Private investigator Derrick Snowdy said he was worried about the possibility of blackmail if pictures ever emerged showing Ms. Guergis in the company of Nazim Gillani, a controversial businessman facing fraud charges who had dealings with her husband, Rahim Jaffer.
However, he told a parliamentary committee he never saw any evidence linking Ms. Guergis to drugs or prostitutes, or ever had any concerns about her behaviour.
"The concern here is optics," Mr. Snowdy said.
Mr. Snowdy raised his concerns with Conservative Party lawyer Arthur Hamilton late in the day on April 8. Government officials confirmed that Mr. Harper reacted to the warning the following day by forcing Ms. Guergis's resignation as minister of state for the status of women and expelling her from the Conservative caucus.
A few days later, Mr. Harper said he acted after receiving "serious allegations about the former minister's comportment."
Mr. Snowdy, however, said he was surprised when he was contacted by the Office of the Ethics Commissioner and heard how his allegations had been represented in a letter written by Mr. Harper's chief of staff, Guy Giorno.
"I said [to the Office of the Ethics Commissioner] no, I did not say that," Mr. Snowdy recounted.
He said he then had an angry exchange with Mr. Hamilton, which included "a number of profanities."

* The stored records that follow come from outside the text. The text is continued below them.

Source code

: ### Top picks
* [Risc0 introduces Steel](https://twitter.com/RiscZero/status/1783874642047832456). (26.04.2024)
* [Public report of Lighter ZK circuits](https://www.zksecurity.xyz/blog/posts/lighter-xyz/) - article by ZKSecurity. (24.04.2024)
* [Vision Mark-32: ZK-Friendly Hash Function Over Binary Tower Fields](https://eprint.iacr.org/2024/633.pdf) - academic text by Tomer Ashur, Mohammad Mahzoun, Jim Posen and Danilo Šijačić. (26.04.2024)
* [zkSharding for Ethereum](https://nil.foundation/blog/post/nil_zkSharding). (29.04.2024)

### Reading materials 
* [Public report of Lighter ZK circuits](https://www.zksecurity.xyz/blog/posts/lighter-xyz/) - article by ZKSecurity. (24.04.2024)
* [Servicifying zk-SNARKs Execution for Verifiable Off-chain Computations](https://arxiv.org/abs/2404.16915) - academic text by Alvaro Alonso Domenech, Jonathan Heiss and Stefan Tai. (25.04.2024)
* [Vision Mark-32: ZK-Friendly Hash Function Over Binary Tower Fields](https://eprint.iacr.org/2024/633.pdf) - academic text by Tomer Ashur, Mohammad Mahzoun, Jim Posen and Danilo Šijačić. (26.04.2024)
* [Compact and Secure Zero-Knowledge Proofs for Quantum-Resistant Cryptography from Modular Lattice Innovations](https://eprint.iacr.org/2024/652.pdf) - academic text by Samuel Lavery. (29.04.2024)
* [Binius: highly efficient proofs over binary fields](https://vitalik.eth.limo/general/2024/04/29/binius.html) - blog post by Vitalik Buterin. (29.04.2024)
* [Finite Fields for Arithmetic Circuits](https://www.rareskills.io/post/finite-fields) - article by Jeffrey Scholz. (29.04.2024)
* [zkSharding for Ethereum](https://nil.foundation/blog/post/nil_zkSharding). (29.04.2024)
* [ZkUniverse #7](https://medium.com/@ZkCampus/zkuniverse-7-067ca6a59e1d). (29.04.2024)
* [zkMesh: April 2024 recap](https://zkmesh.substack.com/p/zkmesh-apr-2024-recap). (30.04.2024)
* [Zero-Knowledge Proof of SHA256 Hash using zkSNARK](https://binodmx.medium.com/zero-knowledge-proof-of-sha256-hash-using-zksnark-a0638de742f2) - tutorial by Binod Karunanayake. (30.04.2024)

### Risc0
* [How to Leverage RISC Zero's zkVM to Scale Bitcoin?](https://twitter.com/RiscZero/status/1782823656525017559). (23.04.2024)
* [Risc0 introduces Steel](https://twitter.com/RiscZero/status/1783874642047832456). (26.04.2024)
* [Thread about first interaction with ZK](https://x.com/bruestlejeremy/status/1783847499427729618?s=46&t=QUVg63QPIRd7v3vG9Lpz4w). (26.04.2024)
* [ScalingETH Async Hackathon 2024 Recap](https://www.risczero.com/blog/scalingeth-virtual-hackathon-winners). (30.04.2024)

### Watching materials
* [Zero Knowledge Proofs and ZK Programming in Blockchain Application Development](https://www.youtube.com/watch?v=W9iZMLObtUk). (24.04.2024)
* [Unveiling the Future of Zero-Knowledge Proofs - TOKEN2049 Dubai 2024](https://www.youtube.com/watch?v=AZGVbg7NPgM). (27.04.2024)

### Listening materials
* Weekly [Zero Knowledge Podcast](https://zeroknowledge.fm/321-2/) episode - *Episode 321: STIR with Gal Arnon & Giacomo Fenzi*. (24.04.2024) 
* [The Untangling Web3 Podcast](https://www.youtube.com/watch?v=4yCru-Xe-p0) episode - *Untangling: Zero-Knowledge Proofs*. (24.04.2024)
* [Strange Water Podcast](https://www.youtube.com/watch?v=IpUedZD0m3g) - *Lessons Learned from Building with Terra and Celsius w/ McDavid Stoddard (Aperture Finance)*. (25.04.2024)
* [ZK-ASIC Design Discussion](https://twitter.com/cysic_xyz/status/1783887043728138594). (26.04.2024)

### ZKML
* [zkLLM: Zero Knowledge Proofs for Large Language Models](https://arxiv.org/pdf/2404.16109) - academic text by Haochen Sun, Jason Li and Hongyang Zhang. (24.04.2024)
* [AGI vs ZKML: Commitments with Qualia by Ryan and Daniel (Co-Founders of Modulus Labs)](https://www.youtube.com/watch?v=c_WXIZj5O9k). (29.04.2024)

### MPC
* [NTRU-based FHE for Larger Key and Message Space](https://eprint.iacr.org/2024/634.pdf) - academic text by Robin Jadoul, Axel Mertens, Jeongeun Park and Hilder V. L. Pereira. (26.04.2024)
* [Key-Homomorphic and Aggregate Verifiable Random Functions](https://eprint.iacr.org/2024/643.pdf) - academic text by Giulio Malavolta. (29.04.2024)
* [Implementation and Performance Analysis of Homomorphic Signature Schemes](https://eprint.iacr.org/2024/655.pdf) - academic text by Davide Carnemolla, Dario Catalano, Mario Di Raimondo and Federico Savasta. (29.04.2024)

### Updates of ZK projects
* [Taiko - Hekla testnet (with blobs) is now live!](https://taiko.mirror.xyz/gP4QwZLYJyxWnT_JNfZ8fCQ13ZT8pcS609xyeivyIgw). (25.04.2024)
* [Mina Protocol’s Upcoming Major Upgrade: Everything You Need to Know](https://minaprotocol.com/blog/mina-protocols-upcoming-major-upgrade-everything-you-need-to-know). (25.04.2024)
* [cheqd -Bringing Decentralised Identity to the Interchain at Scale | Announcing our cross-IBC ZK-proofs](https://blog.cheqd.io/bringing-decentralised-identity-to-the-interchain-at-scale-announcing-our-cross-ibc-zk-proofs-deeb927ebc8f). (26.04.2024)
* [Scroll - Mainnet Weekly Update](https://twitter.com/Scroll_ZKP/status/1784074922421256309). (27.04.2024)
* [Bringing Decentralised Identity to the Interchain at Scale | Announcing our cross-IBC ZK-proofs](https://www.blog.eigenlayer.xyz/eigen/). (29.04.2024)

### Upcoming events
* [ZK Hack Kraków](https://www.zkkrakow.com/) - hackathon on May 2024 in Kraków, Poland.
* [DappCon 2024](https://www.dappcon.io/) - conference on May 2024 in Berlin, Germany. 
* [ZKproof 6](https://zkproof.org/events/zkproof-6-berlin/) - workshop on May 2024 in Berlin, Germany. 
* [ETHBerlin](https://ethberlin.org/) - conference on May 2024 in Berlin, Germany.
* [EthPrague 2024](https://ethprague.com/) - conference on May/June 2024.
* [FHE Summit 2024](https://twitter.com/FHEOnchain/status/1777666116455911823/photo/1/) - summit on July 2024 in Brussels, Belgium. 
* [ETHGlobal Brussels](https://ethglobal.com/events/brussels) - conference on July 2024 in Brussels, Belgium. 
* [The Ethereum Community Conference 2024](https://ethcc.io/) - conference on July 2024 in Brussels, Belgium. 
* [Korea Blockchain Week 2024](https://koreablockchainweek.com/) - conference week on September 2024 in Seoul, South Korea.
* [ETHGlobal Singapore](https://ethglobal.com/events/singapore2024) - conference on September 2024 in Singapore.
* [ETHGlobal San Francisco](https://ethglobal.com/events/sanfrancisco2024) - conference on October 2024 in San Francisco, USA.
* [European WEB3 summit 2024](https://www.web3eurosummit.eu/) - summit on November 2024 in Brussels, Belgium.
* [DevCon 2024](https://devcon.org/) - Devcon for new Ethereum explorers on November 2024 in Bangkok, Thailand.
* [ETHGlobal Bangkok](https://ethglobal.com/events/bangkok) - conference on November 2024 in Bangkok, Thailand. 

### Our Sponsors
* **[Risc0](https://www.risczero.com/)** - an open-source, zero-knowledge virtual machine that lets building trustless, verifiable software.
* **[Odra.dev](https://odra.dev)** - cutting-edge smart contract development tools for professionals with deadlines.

"I was not very happy with the characterization of that conversation in that context, and Mr. Hamilton was sympathetic to my call," Mr. Snowdy said.
After the hearing, opposition MPs expressed concerns over Mr. Harper's treatment of Ms. Guergis, with NDP MP Pat Martin saying her career was ruined based on "flimsy allegations."
The government reacted by insisting that it had information from more than one source. In particular, the Prime Minister's Office justified Mr. Harper's actions by pointing to evidence that subsequently emerged suggesting that Mr. Jaffer sought government funds on behalf of other companies in Ms. Guergis's office, or using one of her office's e-mail accounts.
"All revelations have made it clear that was the right decision to make," PMO spokesman Dimitri Soudas said about Ms. Guergis's ouster.
Mr. Snowdy called himself an "unwilling" player in the month-long controversy, but he drove up to Ottawa in a red Ferrari and gladly showcased it for television cameras. His focus during the testimony was Mr. Gillani, whom he had been hired to investigate last year on behalf of frustrated investors.
Mr. Snowdy accused Mr. Gillani of running a "shell game" involving companies, making money on "pump and dump" stock manipulations. He said that Mr. Gillani was using his contacts with Mr. Jaffer, a former Conservative MP, to create the impression with potential clients that they could get "special considerations" in getting federal funds.
The Conservative MPs on the committee sought on numerous occasions during Wednesday's hearings to point out the fact that Mr. Gillani once hired lawyer Alfred Apps, the president of the Liberal Party of Canada.
Mr. Apps quickly issued a statement saying that the dealings with Mr. Gillani were short-lived, lasting less than two weeks, and that a retainer cheque was returned.
Mr. Gillani also fought back, issuing a statement and taking to the airwaves to defend his reputation.
"Mr. Snowdy has taken full advantage of immunity afforded by the House of Commons committee hearing to offer a mix of innuendo, political attacks against the Liberal Party, misinformation, insults to the committee and to me, and only a few facts that add a veneer of credibility," Mr. Gillani said in a statement.